▶ _PROBLEM_: The word "struct" may appear in lines of the data below. Say how many lines hold it, giving only the number.
-- Opening Marker --
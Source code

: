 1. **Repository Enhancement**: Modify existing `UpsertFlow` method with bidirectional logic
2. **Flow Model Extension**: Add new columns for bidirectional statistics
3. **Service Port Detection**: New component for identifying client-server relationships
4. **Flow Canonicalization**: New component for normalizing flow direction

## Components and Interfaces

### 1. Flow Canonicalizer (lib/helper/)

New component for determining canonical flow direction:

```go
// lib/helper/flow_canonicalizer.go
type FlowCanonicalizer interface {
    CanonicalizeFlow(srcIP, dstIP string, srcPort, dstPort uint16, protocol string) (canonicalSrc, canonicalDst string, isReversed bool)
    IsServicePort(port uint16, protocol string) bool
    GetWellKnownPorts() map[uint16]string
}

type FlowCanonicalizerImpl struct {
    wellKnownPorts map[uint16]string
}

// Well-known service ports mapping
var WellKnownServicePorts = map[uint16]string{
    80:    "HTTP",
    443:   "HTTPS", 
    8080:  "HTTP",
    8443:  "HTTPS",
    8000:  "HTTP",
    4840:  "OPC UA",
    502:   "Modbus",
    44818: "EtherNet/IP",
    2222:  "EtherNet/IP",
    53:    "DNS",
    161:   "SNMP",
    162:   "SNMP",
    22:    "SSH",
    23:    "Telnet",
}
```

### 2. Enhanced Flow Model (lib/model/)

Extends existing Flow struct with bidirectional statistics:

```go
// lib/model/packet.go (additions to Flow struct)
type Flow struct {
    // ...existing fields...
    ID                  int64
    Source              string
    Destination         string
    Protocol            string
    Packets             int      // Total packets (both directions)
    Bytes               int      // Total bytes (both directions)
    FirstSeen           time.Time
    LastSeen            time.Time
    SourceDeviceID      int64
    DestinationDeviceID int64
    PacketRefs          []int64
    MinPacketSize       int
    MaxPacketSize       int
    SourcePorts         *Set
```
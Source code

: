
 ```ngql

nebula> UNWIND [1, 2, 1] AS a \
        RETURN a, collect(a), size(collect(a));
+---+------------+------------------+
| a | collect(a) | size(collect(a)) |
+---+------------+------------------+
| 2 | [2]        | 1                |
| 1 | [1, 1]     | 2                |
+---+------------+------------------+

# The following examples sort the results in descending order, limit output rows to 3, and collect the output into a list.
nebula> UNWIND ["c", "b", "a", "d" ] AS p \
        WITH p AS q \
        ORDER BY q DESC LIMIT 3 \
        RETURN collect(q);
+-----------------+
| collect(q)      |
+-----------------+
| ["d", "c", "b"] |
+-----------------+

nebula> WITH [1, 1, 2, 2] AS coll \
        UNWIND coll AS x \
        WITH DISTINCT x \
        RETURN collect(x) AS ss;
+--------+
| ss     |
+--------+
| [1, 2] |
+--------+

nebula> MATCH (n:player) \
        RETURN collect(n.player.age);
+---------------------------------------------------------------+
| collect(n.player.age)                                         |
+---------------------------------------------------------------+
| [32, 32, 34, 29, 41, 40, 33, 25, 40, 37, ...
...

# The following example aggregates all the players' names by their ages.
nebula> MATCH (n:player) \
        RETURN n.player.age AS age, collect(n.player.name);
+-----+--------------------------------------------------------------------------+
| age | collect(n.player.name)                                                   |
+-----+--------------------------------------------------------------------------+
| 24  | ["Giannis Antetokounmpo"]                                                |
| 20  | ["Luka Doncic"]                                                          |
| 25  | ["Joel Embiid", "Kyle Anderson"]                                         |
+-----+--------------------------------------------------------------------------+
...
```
-- Closing Marker --
▶ _WRITTEN RESPONSE_: 4